Every single entry must be restated word for word.

****

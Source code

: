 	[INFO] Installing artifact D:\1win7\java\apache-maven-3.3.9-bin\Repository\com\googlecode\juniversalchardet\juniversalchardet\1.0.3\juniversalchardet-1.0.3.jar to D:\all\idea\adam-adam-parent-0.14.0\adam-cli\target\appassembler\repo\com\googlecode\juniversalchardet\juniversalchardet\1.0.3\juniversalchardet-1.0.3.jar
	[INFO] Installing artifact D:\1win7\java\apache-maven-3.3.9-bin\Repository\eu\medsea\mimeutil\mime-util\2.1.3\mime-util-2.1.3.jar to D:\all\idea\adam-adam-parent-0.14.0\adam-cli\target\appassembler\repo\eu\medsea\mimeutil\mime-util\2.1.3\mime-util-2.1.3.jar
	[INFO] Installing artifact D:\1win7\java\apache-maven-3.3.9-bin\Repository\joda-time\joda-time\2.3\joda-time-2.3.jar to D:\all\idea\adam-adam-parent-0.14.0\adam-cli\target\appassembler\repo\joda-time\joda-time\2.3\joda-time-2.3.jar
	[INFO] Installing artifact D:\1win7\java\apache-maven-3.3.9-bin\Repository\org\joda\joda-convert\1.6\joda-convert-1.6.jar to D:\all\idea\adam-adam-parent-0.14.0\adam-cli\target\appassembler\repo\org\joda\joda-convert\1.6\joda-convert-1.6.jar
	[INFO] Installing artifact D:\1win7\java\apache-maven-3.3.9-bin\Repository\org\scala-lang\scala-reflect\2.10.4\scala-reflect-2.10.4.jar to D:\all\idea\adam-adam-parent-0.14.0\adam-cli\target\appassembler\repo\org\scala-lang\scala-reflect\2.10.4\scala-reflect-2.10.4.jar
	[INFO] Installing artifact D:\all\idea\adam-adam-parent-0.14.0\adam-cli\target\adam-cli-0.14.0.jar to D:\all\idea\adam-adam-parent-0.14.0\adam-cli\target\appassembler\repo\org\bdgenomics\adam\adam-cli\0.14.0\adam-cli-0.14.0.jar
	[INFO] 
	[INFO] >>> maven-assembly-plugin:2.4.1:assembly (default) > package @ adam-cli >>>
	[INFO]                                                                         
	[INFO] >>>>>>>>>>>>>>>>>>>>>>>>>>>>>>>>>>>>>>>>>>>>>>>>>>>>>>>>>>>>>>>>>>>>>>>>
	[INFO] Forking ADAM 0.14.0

****

#### Written response
Source code

: 	[INFO] Installing artifact D:\1win7\java\apache-maven-3.3.9-bin\Repository\com\googlecode\juniversalchardet\juniversalchardet\1.0.3\juniversalchardet-1.0.3.jar to D:\all\idea\adam-adam-parent-0.14.0\adam-cli\target\appassembler\repo\com\googlecode\juniversalchardet\juniversalchardet\1.0.3\juniversalchardet-1.0.3.jar
	[INFO] Installing artifact D:\1win7\java\apache-maven-3.3.9-bin\Repository\eu\medsea\mimeutil\mime-util\2.1.3\mime-util-2.1.3.jar to D:\all\idea\adam-adam-parent-0.14.0\adam-cli\target\appassembler\repo\eu\medsea\mimeutil\mime-util\2.1.3\mime-util-2.1.3.jar
	[INFO] Installing artifact D:\1win7\java\apache-maven-3.3.9-bin\Repository\joda-time\joda-time\2.3\joda-time-2.3.jar to D:\all\idea\adam-adam-parent-0.14.0\adam-cli\target\appassembler\repo\joda-time\joda-time\2.3\joda-time-2.3.jar
	[INFO] Installing artifact D:\1win7\java\apache-maven-3.3.9-bin\Repository\org\joda\joda-convert\1.6\joda-convert-1.6.jar to D:\all\idea\adam-adam-parent-0.14.0\adam-cli\target\appassembler\repo\org\joda\joda-convert\1.6\joda-convert-1.6.jar
	[INFO] Installing artifact D:\1win7\java\apache-maven-3.3.9-bin\Repository\org\scala-lang\scala-reflect\2.10.4\scala-reflect-2.10.4.jar to D:\all\idea\adam-adam-parent-0.14.0\adam-cli\target\appassembler\repo\org\scala-lang\scala-reflect\2.10.4\scala-reflect-2.10.4.jar
	[INFO] Installing artifact D:\all\idea\adam-adam-parent-0.14.0\adam-cli\target\adam-cli-0.14.0.jar to D:\all\idea\adam-adam-parent-0.14.0\adam-cli\target\appassembler\repo\org\bdgenomics\adam\adam-cli\0.14.0\adam-cli-0.14.0.jar
	[INFO] 
	[INFO] >>> maven-assembly-plugin:2.4.1:assembly (default) > package @ adam-cli >>>
	[INFO]                                                                         
	[INFO] >>>>>>>>>>>>>>>>>>>>>>>>>>>>>>>>>>>>>>>>>>>>>>>>>>>>>>>>>>>>>>>>>>>>>>>>
	[INFO] Forking ADAM 0.14.0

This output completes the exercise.